23 juin 2023 | tiré de mediapart.fr

Deux ans après l’adoption d’une loi similaire en Australie – la première au monde de ce type – et malgré les menaces et un lobbying intense, le Canada est bien décidé à faire payer les géants de la technologie états-unienne Meta (Facebook et Instagram) et Alphabet (Google) pour les contenus produits par les médias canadiens : le texte sur les nouvelles en ligne, baptisé C-18, a été adopté par le Sénat jeudi, suscitant les critiques des plateformes, Meta allant jusqu’à bloquer les liens vers les contenus des médias sur Facebook et Instagram.

Cette loi s’inspire de ce qui a été fait en Australie en février 2021 – à la suite de dix ans de combat de Rupert Murdoch, le milliardaire qui détient une grande partie des médias du pays –, pour sauver un secteur qui souffre de la position dominante des plateformes dans les recherches et la publicité en ligne.

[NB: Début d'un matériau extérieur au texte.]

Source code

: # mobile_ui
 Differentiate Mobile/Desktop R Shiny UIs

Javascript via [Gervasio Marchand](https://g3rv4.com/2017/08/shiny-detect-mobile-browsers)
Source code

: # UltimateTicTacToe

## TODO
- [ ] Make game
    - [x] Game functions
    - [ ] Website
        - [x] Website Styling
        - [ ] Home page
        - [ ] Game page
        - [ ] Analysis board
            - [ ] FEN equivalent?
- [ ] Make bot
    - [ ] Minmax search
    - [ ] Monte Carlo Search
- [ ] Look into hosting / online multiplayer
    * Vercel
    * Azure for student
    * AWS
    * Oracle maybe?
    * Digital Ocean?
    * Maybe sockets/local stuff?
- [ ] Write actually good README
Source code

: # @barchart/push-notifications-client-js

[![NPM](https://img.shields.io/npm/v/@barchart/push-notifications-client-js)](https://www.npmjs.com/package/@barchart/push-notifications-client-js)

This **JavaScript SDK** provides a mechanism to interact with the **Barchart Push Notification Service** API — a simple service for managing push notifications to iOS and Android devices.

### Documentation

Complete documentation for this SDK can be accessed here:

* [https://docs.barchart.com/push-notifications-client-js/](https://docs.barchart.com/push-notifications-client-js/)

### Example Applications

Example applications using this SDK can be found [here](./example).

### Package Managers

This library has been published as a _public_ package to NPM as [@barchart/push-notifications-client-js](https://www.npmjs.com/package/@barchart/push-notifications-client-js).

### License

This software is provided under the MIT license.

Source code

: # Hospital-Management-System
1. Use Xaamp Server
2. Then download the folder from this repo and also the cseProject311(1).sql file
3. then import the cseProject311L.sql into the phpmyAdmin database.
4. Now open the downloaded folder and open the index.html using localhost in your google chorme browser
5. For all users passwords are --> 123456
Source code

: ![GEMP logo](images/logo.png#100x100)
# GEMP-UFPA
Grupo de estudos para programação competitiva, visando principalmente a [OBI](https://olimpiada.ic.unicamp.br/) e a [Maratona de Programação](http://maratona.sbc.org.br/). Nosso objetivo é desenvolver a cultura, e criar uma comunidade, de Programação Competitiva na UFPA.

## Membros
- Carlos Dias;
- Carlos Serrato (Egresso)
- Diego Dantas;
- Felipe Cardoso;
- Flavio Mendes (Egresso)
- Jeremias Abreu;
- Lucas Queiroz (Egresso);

Au Canada, plus de 450 médias d’information ont fermé leurs portes depuis 2008, d’après le ministère canadien du patrimoine.

Partage équitable des revenus

Le texte vise à obliger les géants du Web comme Meta et Google – qui contrôlent à 80 % les revenus de la publicité en ligne au Canada – à payer les médias d’information canadiens pour la publication de nouvelles en ligne sur leurs plateformes, ceci afin d’obtenir un partage équitable des revenus tirés du numérique.

À cet effet, les Australiens et les Canadiens posent un cadre législatif qui impose des négociations en vue d’accords commerciaux volontaires entre les plateformes et les entreprises de presse. Avec une épée de Damoclès pour les plateformes : une procédure d’arbitrage en cas d’échec et l’imposition unilatérale d’un montant.

Selon les autorités australiennes, la loi dite « News Media Bargaining Code » (Code de négociation pour les médias d’information) a permis une trentaine d’accords commerciaux, pour un montant de plus de 120 millions d’euros, ce qui a conduit à la création de postes de journalistes dans les salles de rédaction. Ce qui ne s’était pas vu depuis de nombreuses années.

Si le gouvernement ne peut pas défendre les Canadiens contre les géants du Web, qui le fera ? Le ministre candidat du patrimoine Pablo Rodriguez

Mais, selon certains analystes, comme ces accords sont confidentiels, il est très difficile de tirer un bilan précis de l’expérience australienne. De plus, elle accorde de fait un avantage aux plus grosses organisations, celles qui ont les moyens de discuter avec les géants américains. Et, en outre, elle aboutit à accroître encore plus la dépendance du secteur des médias envers ces derniers.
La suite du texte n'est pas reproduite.